=== Requirement ===
Every line of the material must appear in the answer exactly as it does here.

===============

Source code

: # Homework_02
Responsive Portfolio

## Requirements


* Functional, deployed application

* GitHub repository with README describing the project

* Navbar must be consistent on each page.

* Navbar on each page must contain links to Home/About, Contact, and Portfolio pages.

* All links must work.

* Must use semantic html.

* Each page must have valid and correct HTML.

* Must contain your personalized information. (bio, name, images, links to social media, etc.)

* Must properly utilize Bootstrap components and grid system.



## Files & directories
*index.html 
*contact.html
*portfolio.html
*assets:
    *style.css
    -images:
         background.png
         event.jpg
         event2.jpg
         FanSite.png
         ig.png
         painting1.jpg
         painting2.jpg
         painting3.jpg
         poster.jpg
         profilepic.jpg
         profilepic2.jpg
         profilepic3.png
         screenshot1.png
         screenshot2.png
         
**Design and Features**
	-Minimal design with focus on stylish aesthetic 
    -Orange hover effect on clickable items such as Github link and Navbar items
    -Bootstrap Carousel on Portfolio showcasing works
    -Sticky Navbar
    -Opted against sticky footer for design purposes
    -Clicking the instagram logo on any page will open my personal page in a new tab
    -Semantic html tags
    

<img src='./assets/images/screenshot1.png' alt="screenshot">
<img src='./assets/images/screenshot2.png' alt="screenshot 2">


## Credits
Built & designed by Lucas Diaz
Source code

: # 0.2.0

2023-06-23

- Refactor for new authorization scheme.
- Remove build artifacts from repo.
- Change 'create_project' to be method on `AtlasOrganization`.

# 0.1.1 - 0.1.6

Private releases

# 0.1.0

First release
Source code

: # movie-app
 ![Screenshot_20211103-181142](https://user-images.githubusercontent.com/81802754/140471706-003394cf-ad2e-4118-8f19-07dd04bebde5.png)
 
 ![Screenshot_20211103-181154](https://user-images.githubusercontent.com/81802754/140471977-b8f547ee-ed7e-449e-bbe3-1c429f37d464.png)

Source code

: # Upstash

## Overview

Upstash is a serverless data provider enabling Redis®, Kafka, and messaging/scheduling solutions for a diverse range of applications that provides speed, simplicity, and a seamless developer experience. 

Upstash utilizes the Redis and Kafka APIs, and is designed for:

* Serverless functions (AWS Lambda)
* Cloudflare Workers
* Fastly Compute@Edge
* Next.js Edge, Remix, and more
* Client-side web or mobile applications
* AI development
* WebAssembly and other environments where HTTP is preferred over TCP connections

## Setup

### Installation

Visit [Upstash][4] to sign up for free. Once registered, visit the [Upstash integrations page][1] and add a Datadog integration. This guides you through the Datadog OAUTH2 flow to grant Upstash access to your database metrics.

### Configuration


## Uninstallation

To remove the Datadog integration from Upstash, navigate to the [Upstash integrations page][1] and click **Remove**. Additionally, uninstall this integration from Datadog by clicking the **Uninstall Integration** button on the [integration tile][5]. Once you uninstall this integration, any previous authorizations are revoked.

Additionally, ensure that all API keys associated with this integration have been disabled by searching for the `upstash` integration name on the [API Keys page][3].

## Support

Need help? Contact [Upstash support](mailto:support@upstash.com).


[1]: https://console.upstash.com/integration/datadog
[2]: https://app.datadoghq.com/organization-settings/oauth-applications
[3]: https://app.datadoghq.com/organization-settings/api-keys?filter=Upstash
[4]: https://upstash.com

===============

=== Task answer ===
Source code

: # Homework_02
Responsive Portfolio

## Requirements


* Functional, deployed application

* GitHub repository with README describing the project

* Navbar must be consistent on each page.

* Navbar on each page must contain links to Home/About, Contact, and Portfolio pages.

* All links must work.

* Must use semantic html.

* Each page must have valid and correct HTML.

* Must contain your personalized information. (bio, name, images, links to social media, etc.)

* Must properly utilize Bootstrap components and grid system.



## Files & directories
*index.html 
*contact.html
*portfolio.html
*assets:
    *style.css
    -images:
         background.png
         event.jpg
         event2.jpg
         FanSite.png
         ig.png
         painting1.jpg
         painting2.jpg
         painting3.jpg
         poster.jpg
         profilepic.jpg
         profilepic2.jpg
         profilepic3.png
         screenshot1.png
         screenshot2.png
         
**Design and Features**
	-Minimal design with focus on stylish aesthetic 
    -Orange hover effect on clickable items such as Github link and Navbar items
    -Bootstrap Carousel on Portfolio showcasing works
    -Sticky Navbar
    -Opted against sticky footer for design purposes
    -Clicking the instagram logo on any page will open my personal page in a new tab
    -Semantic html tags
    

<img src='./assets/images/screenshot1.png' alt="screenshot">
<img src='./assets/images/screenshot2.png' alt="screenshot 2">


## Credits
Built & designed by Lucas Diaz
Source code

: # 0.2.0

2023-06-23

- Refactor for new authorization scheme.
- Remove build artifacts from repo.
- Change 'create_project' to be method on `AtlasOrganization`.

# 0.1.1 - 0.1.6

Private releases

# 0.1.0

First release
Source code

: # movie-app
 ![Screenshot_20211103-181142](https://user-images.githubusercontent.com/81802754/140471706-003394cf-ad2e-4118-8f19-07dd04bebde5.png)
 
 ![Screenshot_20211103-181154](https://user-images.githubusercontent.com/81802754/140471977-b8f547ee-ed7e-449e-bbe3-1c429f37d464.png)

Source code

: # Upstash

## Overview

Upstash is a serverless data provider enabling Redis®, Kafka, and messaging/scheduling solutions for a diverse range of applications that provides speed, simplicity, and a seamless developer experience. 

Upstash utilizes the Redis and Kafka APIs, and is designed for:

* Serverless functions (AWS Lambda)
* Cloudflare Workers
* Fastly Compute@Edge
* Next.js Edge, Remix, and more
* Client-side web or mobile applications
* AI development
* WebAssembly and other environments where HTTP is preferred over TCP connections

## Setup

### Installation

Visit [Upstash][4] to sign up for free. Once registered, visit the [Upstash integrations page][1] and add a Datadog integration. This guides you through the Datadog OAUTH2 flow to grant Upstash access to your database metrics.

### Configuration


## Uninstallation

To remove the Datadog integration from Upstash, navigate to the [Upstash integrations page][1] and click **Remove**. Additionally, uninstall this integration from Datadog by clicking the **Uninstall Integration** button on the [integration tile][5]. Once you uninstall this integration, any previous authorizations are revoked.

Additionally, ensure that all API keys associated with this integration have been disabled by searching for the `upstash` integration name on the [API Keys page][3].

## Support

Need help? Contact [Upstash support](mailto:support@upstash.com).


[1]: https://console.upstash.com/integration/datadog
[2]: https://app.datadoghq.com/organization-settings/oauth-applications
[3]: https://app.datadoghq.com/organization-settings/api-keys?filter=Upstash
[4]: https://upstash.com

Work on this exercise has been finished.